__Work task__.
From the line below that contains "1. Start with" to the line that contains "Game of Life", repeat every line exactly, both ends included, and nothing else.

__Recorded information__.

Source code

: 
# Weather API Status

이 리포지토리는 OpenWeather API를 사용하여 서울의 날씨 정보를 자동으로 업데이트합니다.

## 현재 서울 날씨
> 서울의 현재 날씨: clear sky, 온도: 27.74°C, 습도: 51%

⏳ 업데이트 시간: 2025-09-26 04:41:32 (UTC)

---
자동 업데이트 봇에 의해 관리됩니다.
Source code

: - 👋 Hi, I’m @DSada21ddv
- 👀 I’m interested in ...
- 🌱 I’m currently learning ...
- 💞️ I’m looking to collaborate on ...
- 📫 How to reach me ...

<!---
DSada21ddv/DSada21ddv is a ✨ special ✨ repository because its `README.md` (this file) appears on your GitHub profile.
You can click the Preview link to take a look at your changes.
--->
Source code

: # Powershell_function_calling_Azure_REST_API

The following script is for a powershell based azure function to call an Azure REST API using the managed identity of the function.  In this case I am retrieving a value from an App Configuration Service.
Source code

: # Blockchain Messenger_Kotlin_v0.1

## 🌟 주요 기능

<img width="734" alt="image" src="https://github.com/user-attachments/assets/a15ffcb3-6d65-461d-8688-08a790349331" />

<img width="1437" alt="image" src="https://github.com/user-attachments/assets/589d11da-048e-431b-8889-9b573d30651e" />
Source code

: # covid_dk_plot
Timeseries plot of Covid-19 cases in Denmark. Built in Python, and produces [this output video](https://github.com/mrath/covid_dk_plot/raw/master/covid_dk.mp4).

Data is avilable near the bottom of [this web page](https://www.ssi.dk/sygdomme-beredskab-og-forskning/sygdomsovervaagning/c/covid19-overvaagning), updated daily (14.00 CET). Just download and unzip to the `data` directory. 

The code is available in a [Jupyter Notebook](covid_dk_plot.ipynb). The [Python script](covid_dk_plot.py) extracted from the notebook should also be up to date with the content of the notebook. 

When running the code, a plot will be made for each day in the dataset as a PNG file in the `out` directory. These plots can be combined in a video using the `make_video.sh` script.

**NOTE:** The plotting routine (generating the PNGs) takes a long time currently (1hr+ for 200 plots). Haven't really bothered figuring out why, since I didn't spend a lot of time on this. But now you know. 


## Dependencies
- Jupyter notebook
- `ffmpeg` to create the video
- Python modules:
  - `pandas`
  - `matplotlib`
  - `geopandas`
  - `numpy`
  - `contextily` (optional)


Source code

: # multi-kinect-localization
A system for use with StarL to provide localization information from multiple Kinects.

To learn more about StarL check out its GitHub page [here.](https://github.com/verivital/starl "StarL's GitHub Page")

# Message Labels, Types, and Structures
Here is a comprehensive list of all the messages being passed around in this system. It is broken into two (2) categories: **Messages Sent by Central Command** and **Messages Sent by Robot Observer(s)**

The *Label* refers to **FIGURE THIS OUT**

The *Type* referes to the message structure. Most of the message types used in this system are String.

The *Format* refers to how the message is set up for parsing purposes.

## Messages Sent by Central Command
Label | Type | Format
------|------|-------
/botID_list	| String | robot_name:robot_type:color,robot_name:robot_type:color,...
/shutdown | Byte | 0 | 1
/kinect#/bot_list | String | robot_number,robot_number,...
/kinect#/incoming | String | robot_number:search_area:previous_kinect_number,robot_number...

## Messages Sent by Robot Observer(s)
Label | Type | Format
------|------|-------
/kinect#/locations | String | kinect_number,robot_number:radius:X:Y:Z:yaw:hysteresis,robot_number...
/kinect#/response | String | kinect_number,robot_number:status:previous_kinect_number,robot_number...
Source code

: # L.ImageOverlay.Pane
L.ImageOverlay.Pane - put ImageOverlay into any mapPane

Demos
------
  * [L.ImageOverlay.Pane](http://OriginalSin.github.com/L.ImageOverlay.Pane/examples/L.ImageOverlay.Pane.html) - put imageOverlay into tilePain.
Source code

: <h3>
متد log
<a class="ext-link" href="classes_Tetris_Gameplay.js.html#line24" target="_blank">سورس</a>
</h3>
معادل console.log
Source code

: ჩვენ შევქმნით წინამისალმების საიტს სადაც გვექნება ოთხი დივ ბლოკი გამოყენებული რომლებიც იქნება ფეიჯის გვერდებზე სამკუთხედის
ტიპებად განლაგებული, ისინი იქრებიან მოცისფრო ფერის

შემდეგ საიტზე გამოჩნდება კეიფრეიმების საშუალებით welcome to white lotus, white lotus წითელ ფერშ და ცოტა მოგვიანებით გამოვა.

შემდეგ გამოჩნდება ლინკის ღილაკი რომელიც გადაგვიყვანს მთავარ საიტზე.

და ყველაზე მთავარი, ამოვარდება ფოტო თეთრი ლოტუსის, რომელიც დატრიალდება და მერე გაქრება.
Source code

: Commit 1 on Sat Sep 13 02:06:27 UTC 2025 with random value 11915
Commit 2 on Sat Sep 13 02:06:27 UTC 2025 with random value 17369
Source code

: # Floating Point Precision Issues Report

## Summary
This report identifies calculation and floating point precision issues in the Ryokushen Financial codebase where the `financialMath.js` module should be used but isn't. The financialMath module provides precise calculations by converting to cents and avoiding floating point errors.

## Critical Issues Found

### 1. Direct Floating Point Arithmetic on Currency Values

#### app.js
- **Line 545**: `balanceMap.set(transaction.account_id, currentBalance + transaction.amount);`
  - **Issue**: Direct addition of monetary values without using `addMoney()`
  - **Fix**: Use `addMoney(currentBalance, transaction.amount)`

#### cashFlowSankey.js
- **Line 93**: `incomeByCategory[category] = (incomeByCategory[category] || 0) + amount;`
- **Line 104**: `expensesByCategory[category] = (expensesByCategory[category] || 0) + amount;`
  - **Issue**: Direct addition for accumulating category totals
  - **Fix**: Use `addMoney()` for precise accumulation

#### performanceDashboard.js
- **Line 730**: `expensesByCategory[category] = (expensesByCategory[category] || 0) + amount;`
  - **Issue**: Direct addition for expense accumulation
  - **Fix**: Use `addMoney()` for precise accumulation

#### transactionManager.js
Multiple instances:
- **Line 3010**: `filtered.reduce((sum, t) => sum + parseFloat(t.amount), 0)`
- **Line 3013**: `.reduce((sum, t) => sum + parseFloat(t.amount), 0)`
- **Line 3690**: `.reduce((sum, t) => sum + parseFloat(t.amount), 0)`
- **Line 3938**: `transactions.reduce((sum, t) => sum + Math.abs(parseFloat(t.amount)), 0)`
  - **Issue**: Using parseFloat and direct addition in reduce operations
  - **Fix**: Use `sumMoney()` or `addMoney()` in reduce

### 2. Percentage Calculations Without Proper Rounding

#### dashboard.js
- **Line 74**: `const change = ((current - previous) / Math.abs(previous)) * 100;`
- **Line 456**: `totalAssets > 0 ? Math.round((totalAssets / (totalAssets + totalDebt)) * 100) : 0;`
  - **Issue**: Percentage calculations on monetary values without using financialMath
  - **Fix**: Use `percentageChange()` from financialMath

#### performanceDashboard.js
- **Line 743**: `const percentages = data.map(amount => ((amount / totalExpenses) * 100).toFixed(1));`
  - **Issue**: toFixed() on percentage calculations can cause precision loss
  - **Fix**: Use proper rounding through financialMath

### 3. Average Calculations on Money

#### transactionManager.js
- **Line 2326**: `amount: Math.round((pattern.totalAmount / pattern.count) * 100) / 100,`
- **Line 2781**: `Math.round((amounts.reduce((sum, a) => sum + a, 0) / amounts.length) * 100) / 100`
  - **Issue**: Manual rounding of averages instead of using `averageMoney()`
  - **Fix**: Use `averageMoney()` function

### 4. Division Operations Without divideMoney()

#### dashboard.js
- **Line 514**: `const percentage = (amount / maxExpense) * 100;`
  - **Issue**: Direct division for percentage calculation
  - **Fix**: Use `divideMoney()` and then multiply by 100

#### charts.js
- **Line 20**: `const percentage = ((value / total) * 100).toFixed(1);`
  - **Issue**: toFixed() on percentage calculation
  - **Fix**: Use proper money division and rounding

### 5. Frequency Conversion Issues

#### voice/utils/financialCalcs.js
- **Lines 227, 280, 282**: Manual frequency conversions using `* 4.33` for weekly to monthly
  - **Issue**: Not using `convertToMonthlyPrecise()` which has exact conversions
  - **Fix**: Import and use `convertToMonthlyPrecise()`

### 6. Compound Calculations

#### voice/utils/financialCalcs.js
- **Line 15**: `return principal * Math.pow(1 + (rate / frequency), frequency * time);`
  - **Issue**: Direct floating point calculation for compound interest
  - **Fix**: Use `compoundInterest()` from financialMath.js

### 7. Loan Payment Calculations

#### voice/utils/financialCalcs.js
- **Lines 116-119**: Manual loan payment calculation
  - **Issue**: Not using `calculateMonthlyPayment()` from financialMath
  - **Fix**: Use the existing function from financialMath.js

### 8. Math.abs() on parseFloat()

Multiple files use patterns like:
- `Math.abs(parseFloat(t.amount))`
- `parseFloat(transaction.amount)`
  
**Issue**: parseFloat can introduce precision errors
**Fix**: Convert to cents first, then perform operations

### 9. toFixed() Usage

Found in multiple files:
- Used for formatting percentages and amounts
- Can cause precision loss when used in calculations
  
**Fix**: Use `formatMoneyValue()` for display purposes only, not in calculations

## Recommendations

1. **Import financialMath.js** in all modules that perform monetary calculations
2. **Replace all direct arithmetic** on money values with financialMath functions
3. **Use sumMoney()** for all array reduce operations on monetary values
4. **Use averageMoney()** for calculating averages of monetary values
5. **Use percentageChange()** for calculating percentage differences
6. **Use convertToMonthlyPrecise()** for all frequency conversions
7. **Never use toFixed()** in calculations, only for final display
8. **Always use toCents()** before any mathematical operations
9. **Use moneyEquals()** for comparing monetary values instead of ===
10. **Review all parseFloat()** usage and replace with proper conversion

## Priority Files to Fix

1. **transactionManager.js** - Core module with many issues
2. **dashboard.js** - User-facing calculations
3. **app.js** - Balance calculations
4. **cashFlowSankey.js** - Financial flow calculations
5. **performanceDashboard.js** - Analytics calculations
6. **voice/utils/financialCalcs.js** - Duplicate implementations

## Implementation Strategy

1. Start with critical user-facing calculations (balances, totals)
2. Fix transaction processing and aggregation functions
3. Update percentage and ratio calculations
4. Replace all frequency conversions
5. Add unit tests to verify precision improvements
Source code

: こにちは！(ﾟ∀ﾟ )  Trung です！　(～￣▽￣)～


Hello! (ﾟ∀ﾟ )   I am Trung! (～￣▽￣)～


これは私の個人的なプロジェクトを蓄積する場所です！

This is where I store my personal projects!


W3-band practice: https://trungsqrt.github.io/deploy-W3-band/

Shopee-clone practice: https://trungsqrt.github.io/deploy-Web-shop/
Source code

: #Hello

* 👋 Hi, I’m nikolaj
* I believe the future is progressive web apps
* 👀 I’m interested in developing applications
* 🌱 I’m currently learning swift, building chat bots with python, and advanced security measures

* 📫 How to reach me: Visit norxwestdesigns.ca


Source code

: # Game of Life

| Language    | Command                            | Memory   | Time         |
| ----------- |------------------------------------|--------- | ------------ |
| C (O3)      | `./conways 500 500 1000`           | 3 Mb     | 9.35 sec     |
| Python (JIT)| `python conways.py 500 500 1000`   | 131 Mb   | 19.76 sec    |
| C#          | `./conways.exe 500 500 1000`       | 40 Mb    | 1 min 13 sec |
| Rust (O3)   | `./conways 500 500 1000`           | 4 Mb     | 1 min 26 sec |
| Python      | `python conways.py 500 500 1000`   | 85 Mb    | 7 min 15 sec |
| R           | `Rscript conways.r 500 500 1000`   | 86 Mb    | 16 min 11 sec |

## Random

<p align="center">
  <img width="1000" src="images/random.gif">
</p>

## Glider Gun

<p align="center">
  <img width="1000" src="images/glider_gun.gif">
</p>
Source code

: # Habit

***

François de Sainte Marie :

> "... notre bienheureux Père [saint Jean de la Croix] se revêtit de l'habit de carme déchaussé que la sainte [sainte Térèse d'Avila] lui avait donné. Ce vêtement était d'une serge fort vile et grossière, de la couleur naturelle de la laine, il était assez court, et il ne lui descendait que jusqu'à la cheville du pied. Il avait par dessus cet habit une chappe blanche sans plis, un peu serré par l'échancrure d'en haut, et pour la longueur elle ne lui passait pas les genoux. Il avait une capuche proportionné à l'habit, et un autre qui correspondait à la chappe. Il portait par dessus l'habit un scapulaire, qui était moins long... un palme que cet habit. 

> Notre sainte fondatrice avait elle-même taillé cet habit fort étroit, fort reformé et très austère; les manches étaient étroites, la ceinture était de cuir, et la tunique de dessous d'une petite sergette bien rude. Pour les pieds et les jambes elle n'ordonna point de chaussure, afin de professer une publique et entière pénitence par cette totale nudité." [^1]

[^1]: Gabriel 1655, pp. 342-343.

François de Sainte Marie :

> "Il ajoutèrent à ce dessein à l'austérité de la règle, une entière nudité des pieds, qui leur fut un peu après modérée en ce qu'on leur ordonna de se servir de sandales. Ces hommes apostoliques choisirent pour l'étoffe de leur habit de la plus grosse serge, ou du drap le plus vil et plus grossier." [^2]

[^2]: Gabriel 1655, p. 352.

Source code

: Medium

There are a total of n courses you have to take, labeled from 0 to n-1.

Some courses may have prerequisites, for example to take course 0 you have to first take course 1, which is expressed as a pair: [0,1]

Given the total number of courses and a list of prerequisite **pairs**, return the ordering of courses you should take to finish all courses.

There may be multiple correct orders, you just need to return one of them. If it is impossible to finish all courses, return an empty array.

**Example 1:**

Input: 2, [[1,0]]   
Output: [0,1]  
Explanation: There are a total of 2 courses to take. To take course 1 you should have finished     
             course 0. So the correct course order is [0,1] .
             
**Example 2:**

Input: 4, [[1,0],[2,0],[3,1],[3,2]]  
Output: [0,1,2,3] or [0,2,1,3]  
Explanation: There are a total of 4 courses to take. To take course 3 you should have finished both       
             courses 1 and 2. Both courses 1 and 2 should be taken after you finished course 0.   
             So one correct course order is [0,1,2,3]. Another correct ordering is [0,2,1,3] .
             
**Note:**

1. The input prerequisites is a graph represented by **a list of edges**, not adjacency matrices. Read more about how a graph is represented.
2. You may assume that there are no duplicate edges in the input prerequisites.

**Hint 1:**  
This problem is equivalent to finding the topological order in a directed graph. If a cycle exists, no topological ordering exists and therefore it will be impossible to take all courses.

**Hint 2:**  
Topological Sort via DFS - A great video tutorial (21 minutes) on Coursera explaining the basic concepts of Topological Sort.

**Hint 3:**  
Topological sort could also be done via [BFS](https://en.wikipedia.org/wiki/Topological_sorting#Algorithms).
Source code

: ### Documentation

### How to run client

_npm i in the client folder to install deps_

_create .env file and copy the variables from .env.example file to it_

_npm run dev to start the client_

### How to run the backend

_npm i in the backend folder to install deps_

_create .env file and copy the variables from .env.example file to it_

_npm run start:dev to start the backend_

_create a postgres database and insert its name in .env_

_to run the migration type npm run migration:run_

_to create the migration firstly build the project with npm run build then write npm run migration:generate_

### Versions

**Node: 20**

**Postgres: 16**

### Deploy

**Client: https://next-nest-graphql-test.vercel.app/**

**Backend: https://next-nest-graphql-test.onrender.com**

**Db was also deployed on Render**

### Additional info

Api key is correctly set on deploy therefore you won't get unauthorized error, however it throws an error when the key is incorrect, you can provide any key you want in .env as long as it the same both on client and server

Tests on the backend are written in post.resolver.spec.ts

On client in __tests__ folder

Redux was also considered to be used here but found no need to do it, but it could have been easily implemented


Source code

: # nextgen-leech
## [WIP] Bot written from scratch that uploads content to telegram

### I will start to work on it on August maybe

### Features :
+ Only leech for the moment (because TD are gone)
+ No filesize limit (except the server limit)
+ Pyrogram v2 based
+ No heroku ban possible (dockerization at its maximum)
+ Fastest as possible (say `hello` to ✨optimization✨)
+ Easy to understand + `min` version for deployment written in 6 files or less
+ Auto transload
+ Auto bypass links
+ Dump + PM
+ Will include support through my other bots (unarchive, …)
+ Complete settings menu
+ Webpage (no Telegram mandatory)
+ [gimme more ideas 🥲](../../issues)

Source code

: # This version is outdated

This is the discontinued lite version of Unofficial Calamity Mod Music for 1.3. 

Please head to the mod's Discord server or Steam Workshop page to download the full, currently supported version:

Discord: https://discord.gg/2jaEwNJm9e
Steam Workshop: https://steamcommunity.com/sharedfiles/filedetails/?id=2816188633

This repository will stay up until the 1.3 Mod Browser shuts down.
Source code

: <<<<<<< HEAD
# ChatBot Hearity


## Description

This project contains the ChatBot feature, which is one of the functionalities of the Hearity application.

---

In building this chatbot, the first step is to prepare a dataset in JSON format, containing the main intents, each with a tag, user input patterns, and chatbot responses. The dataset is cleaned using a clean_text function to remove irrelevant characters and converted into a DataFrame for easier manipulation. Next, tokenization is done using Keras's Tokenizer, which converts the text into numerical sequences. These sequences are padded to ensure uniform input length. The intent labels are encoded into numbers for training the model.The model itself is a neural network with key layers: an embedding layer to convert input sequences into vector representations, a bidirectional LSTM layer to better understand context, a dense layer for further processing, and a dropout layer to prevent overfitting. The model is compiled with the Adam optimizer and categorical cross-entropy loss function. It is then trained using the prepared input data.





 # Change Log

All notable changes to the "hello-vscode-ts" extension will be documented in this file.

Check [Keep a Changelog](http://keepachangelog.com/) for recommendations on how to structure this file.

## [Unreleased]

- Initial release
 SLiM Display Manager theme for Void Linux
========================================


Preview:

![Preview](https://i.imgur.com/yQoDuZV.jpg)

__Reply__.
1. Start with critical user-facing calculations (balances, totals)
2. Fix transaction processing and aggregation functions
3. Update percentage and ratio calculations
4. Replace all frequency conversions
5. Add unit tests to verify precision improvements
Source code

: こにちは！(ﾟ∀ﾟ )  Trung です！　(～￣▽￣)～


Hello! (ﾟ∀ﾟ )   I am Trung! (～￣▽￣)～


これは私の個人的なプロジェクトを蓄積する場所です！

This is where I store my personal projects!


W3-band practice: https://trungsqrt.github.io/deploy-W3-band/

Shopee-clone practice: https://trungsqrt.github.io/deploy-Web-shop/
Source code

: #Hello

* 👋 Hi, I’m nikolaj
* I believe the future is progressive web apps
* 👀 I’m interested in developing applications
* 🌱 I’m currently learning swift, building chat bots with python, and advanced security measures

* 📫 How to reach me: Visit norxwestdesigns.ca


Source code

: # Game of Life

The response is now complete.